• _Entries supplied_
──────

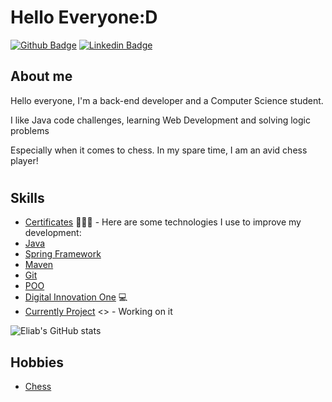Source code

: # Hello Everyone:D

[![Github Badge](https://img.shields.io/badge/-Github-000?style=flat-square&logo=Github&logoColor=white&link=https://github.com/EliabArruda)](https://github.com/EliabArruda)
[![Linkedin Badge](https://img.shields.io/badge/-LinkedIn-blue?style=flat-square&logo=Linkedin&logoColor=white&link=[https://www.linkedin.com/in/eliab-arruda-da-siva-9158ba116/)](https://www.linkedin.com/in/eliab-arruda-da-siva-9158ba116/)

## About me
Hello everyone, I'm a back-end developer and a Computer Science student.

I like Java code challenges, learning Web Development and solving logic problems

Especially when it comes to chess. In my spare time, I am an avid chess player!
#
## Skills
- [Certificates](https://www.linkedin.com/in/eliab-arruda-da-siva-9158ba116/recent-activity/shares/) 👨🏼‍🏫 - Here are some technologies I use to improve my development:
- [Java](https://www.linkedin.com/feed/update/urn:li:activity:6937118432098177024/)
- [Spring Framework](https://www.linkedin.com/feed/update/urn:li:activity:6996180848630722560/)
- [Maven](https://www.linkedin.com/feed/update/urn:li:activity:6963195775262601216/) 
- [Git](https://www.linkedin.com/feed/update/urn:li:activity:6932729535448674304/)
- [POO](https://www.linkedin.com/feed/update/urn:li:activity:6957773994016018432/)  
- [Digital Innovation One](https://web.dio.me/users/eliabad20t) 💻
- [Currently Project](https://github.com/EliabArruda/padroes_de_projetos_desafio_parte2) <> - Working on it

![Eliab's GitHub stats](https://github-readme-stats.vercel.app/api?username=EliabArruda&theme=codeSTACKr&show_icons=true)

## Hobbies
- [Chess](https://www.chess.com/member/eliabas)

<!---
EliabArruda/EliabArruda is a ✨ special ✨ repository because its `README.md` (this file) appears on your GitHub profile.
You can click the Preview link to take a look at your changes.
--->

──────

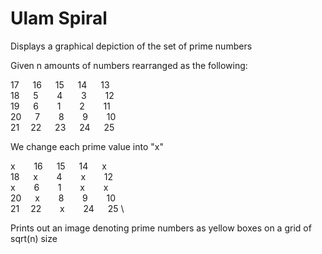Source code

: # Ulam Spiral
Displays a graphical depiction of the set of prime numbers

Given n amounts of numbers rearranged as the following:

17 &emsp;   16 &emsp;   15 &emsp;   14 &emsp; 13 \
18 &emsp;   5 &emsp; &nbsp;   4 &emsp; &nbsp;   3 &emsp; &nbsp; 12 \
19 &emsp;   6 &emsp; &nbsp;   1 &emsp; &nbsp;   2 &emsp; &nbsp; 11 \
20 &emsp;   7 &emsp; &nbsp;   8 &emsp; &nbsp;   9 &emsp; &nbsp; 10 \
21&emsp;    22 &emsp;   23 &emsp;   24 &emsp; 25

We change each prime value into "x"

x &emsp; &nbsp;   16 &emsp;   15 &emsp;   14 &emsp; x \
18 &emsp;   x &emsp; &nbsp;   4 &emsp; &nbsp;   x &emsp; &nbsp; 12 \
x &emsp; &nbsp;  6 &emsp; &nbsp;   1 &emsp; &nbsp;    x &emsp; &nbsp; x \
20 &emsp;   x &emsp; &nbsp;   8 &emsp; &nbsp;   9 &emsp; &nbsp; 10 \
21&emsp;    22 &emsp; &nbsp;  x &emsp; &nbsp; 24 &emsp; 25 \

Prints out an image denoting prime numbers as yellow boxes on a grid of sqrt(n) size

──────

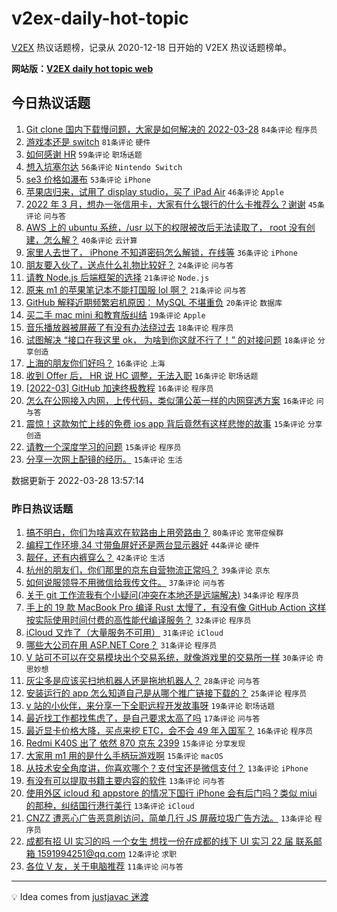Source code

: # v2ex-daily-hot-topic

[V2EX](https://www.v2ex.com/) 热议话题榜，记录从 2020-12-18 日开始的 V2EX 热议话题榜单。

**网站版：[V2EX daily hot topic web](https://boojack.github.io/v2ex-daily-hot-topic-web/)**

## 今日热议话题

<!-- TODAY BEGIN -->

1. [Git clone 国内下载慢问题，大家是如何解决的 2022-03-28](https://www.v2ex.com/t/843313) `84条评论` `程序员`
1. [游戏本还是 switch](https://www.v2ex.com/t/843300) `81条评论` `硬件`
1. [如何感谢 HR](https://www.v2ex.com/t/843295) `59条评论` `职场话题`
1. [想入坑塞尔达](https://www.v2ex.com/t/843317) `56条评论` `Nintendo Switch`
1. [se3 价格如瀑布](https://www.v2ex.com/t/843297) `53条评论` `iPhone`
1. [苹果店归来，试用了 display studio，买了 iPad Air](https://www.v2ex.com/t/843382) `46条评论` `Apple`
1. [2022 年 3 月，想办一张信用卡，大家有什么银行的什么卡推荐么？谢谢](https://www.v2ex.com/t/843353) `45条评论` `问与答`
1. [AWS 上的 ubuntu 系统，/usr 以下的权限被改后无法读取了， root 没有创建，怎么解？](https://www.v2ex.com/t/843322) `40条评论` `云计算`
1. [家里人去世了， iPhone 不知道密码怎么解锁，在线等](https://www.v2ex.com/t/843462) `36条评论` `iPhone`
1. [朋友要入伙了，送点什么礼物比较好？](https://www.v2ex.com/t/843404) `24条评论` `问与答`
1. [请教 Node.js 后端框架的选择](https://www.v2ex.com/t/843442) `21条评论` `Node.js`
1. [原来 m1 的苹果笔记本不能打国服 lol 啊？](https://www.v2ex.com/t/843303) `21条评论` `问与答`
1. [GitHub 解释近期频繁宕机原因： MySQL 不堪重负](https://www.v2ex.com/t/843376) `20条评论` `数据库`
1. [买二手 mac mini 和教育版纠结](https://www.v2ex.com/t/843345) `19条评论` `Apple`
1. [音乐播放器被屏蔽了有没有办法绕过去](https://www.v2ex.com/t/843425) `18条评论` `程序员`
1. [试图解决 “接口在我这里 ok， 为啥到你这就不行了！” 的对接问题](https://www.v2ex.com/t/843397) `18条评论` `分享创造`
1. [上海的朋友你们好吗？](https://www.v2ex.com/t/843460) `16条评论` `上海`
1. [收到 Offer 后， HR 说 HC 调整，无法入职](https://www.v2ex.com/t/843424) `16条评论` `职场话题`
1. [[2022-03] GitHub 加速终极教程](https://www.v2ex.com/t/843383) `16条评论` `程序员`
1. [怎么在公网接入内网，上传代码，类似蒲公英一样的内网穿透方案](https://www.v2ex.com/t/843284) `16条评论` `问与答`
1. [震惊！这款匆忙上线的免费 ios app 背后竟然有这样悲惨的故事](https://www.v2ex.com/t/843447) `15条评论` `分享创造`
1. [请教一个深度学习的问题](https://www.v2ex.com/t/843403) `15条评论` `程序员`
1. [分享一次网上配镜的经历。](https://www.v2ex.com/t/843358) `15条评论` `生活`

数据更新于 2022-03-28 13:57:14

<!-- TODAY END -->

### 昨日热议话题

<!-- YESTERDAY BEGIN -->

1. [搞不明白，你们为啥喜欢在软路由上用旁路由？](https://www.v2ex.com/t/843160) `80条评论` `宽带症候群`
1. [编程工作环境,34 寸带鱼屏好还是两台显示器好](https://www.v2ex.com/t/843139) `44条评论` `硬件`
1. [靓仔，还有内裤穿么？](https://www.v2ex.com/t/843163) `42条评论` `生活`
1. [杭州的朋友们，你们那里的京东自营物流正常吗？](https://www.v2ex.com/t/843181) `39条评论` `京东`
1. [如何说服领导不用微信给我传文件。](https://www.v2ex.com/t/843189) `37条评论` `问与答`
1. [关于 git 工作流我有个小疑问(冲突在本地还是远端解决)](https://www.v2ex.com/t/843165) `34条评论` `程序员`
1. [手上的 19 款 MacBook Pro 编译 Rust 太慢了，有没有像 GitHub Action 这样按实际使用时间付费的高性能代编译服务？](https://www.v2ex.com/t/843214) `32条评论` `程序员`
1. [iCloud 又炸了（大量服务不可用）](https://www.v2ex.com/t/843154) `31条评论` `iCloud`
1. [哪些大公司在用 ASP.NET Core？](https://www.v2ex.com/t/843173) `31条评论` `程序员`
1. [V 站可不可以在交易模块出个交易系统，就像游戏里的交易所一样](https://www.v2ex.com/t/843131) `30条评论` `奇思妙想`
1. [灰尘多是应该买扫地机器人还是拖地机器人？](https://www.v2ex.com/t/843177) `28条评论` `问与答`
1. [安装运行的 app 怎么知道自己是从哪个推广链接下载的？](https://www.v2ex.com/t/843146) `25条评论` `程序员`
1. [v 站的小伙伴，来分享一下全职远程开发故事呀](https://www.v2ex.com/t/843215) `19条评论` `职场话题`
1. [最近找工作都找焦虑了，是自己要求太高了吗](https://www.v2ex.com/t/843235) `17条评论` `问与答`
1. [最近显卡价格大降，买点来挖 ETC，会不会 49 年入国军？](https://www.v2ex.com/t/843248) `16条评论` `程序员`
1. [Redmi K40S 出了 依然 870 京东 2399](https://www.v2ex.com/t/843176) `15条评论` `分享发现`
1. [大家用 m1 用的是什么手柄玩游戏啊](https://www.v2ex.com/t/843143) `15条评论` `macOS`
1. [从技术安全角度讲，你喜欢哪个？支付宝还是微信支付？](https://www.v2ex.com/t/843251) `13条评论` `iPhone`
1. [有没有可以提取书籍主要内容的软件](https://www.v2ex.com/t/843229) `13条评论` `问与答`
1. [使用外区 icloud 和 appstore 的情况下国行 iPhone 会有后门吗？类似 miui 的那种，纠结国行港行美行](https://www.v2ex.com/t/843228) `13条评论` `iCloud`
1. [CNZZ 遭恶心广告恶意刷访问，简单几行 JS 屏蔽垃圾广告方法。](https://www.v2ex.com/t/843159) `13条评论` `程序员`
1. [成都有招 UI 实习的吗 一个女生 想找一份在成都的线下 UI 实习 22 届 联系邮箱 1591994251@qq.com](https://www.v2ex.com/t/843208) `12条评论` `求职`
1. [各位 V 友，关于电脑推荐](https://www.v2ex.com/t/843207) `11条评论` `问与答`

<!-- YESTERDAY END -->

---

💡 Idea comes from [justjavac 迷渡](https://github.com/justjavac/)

──────

• _Work task_
Whenever a line in the entries above includes the word "your", pull that line out.

• _Response box_
EliabArruda/EliabArruda is a ✨ special ✨ repository because its `README.md` (this file) appears on your GitHub profile.
You can click the Preview link to take a look at your changes.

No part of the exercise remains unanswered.